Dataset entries
- - - -

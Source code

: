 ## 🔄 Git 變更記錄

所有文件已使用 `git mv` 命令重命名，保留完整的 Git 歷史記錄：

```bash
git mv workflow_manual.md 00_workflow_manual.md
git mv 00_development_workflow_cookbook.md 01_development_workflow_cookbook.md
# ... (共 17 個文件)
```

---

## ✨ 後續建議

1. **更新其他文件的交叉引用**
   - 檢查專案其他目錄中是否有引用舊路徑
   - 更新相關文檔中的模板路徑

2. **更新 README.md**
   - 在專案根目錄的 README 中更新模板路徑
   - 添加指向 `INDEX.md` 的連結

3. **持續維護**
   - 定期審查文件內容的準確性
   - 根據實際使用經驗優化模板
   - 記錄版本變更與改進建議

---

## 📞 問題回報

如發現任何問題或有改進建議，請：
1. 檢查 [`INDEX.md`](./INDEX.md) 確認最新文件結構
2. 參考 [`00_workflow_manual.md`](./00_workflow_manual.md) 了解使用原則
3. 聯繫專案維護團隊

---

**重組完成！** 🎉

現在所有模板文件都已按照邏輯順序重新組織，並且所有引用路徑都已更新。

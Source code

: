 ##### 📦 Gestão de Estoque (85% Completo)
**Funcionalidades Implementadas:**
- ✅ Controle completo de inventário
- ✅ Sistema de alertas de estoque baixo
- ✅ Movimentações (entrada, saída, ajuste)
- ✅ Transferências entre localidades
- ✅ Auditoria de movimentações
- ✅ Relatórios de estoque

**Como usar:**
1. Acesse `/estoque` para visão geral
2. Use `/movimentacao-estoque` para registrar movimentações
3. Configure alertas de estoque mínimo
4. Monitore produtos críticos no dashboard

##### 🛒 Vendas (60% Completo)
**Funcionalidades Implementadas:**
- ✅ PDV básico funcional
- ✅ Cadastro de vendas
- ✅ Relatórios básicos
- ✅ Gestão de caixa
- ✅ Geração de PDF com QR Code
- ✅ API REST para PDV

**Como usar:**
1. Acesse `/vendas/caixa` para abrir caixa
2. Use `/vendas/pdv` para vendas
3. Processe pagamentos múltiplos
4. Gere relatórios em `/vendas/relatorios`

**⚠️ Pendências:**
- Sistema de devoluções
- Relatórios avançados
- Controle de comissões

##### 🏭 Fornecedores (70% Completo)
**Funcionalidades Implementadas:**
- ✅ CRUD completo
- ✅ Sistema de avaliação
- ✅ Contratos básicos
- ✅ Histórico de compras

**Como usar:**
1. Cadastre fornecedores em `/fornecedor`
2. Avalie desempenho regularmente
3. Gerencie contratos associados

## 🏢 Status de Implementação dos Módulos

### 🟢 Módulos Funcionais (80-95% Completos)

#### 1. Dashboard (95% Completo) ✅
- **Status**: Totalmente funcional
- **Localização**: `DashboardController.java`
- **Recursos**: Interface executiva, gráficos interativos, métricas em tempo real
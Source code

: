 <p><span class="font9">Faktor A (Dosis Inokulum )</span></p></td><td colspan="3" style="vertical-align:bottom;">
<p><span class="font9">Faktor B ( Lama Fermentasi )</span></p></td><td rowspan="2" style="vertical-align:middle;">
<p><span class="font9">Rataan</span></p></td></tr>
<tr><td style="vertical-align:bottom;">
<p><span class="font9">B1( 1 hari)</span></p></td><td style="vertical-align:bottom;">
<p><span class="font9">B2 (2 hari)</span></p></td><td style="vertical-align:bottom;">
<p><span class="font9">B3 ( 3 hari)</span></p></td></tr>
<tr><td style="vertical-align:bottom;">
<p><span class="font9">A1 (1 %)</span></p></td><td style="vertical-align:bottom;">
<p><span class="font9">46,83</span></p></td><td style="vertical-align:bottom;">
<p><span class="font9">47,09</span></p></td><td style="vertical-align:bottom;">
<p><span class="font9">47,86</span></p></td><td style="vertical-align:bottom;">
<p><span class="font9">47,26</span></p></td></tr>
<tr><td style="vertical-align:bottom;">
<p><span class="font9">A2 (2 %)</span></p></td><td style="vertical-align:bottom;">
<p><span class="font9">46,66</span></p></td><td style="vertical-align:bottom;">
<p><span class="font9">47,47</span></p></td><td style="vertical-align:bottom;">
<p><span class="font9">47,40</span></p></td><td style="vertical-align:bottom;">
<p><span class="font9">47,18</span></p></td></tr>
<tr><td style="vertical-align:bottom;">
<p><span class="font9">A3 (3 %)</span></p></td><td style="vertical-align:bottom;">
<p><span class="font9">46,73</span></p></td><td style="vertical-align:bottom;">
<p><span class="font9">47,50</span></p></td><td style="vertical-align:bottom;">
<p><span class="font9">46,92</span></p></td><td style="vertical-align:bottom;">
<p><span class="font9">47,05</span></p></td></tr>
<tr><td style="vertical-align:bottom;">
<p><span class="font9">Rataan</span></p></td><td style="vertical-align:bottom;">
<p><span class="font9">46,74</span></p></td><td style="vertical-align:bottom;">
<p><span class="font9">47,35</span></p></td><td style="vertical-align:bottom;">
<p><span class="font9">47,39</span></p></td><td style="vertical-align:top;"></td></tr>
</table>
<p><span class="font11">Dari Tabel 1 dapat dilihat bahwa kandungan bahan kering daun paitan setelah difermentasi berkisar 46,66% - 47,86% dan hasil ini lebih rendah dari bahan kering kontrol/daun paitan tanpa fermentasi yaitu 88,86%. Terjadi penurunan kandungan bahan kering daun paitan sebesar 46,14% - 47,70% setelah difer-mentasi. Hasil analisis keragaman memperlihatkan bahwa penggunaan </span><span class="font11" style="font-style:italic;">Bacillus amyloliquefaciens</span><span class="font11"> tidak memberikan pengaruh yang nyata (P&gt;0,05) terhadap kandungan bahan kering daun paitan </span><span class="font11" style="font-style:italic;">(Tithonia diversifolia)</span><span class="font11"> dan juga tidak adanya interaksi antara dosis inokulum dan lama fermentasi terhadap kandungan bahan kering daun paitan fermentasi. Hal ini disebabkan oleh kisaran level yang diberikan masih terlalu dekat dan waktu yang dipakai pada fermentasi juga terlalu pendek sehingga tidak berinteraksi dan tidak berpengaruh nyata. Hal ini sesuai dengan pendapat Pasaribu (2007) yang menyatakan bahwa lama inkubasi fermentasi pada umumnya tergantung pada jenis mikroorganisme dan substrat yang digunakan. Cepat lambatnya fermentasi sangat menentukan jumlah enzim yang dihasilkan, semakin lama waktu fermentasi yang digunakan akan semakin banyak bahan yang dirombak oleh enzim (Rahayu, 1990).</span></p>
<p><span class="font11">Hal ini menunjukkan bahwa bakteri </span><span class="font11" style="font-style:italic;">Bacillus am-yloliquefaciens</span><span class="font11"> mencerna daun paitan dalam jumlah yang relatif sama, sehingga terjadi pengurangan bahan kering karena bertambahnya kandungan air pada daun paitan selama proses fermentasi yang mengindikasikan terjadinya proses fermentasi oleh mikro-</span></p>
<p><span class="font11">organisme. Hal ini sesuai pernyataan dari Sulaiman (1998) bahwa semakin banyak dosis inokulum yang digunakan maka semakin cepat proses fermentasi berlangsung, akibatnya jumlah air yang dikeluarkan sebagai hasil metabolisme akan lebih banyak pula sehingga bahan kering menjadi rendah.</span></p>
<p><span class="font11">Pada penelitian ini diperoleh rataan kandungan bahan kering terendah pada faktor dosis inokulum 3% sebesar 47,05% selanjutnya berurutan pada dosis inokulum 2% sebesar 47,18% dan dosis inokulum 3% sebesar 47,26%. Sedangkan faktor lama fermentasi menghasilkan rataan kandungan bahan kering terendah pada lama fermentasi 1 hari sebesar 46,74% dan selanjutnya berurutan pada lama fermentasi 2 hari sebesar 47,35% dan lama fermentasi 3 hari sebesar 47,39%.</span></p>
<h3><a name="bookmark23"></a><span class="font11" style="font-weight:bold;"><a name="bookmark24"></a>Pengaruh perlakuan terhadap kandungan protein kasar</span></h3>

- - - -

What the task requires - Begin at the first line of the entries above and copy every line exactly, ending with the line that contains "- 更新相關文檔中的模板路徑".

Problem solution -
Source code

: ## 🔄 Git 變更記錄

所有文件已使用 `git mv` 命令重命名，保留完整的 Git 歷史記錄：

```bash
git mv workflow_manual.md 00_workflow_manual.md
git mv 00_development_workflow_cookbook.md 01_development_workflow_cookbook.md
# ... (共 17 個文件)
```

---

## ✨ 後續建議

1. **更新其他文件的交叉引用**
   - 檢查專案其他目錄中是否有引用舊路徑
   - 更新相關文檔中的模板路徑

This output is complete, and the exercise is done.